Trevor resta un moment pensif, si jamais Clarissa Brighton était en contact avec sa femme, il aimerait, en toute franchise, lui demander s'il pouvait enfin la rencontrer en bonne et due forme pour régler cette légère méprise. Lorsque son père est mort, il y a deux ans de cela, le vieillard n'avait jamais eu le temps de lui mentionner qu'il était déjà marié juridiquement avec une femme. Ni même qu'elle se révélait être d'une origine étrangère ! Lors de la lecture de son testament, sa grand-mère et lui-même étaient restés abasourdis par la tournure des événements. La maison de campagne en Cornouailles appartenait à la jeune « Pandora F. », fille d'une certaine noble italienne, et étant, actuellement, introuvable. Il ne connaissait pas de Pandora à Londres, ce qui était fort étrange pour lui.
« Et bien ? Avez-vous finalement repris vos esprits Monseigneur ? demanda Clarissa, qui hésitait visiblement à lui lancer ce pot en porcelaine en pleine face.
— C'est un malentendu que je compte régler, répondit tout simplement le duc, ne voyant pas vraiment quelle autre réponse il pouvait être amené à lui apporter. »
La jeune fille cligna plusieurs fois des yeux, un malentendu ? Quel malentendu pouvait-il y avoir de toute façon ?
« Je vous prie de bien vouloir m'excuser pour ce comportement, il est peut-être juste que je vous laisse à présent », rajouta celui-ci en tournant vivement les talons, sans lui laisser le temps de lui répondre.
Clarissa suivit, de ses pupilles vertes, le duc de Wayland se retirer de la pièce sans demander son dû, elle resta un moment debout, les mains serrées autour du pot avant de le poser prudemment sur la table à ses côtés. Depuis le début de la saison, Trevor Maynfield n'avait cessé de lui demander sa main mais il semblait prendre à la légère le fait qu'il soit déjà marié ! Ou bien, avait-il tout simplement perdu la tête ?
Le Times, ainsi que le Sunday Times, ont bien décrété le fait que le plus grand libertin notoire de Londres, le fameux duc de Wayland, appartenait déjà à une demoiselle du nom de « Lady P. ». Et qu'il était alors impossible pour les mères de marier leurs débutantes cette saison-ci avec l'homme le plus fortuné d'Angleterre.

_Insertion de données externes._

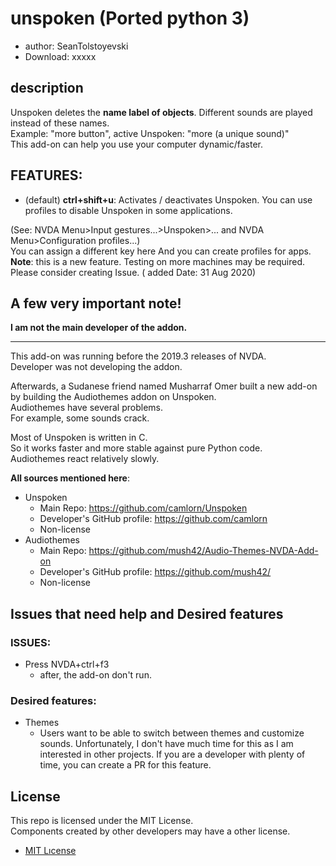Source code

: # unspoken (Ported python 3)

- author: SeanTolstoyevski
- Download: xxxxx

## description
Unspoken deletes the **name label  of objects**. Different sounds are played instead of these names.  
Example: "more button", active Unspoken: "more (a unique sound)"  
This add-on can help you use your computer dynamic/faster.

## FEATURES:

- (default) **ctrl+shift+u**: Activates / deactivates Unspoken. You can use profiles to disable Unspoken in some applications.

(See: NVDA Menu>Input gestures...>Unspoken>... and NVDA Menu>Configuration profiles...)  
You can assign a different key here And you can create profiles for apps.  
**Note**: this is a new feature. Testing on more machines may be required. Please consider creating Issue. ( added Date: 31 Aug 2020)

## A few very important note!
**I am not the main developer of the addon.**

***

This add-on was running before the 2019.3 releases of NVDA.  
Developer was not developing the addon.

Afterwards, a Sudanese friend named Musharraf Omer built a new add-on by building the Audiothemes addon on Unspoken.  
Audiothemes have several problems.  
For example, some sounds crack.

Most of Unspoken is written in C.  
So it works faster and more stable against pure Python code.  
Audiothemes react relatively slowly.

**All sources mentioned here**:

* Unspoken
	- Main Repo: https://github.com/camlorn/Unspoken
	- Developer's GitHub profile: https://github.com/camlorn
	- Non-license
* Audiothemes
	- Main Repo: https://github.com/mush42/Audio-Themes-NVDA-Add-on
	- Developer's GitHub profile: https://github.com/mush42/
	- Non-license


## Issues that need help and Desired features
### ISSUES:
* Press NVDA+ctrl+f3  
	- after, the add-on don't run.

### Desired features:
* Themes
	- Users want to be able to switch between themes and customize sounds. Unfortunately, I don't have much time for this as I am interested in other projects. If you are a developer with plenty of time, you can create a PR for this feature.

## License

This repo is licensed under the MIT License.  
Components created by other developers may have a other license.
- [MIT Lıcense](https://github.com/SeanTolstoyevski/unspokenPy3/blob/master/LICENSE)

Elle s'assit lourdement sur la méridienne et poussa un long soupir, sachant qu'en étant la proie du duc, il lui serait bien difficile d'échapper à ses filets et encore plus à son charme dévastateur. Ses yeux bleus arrivaient, elle en était certaine, à ensorceler la plus stricte des gouvernantes, quant à son regard perçant, il pouvait faire tomber à ses pieds n'importe quelle reine des royaumes voisins. Ses cheveux bruns si sombres pourtant, à l'apparence si soyeuse, avait été rabattus en arrière sur son crâne. Quant au costume dont il s'était vêtu, il mettait parfaitement en valeur son corps musclé. Pour Clarissa, il était normal pour elle que les femmes tombent aussi aisément à ses pieds. Il suffisait que le duc fasse part de son éloquence à la gente féminine, pour que celle-ci en soit toute chamboulée. Cependant, ses femmes se ressemblaient toutes... Elle avait compris qu'il fallait lui opposer une certaine résistance pour qu'il s'intéresse à elle.
Son regard se posa sur la porte qu'il venait de passer il y a quelques minutes, puis elle le posa sur ses mains jointes, qui serraient les plis de sa robe en satin vert. La brunette réfléchit une bonne quinzaine de minutes sur la situation dans laquelle elle se trouvait. Puis, elle finit par prendre congé, ne voulant pas continuer à danser en compagnie d'hommes, qui se chercheraient querelles à la moindre pincette, afin d'avoir les faveurs d'une dame respectable.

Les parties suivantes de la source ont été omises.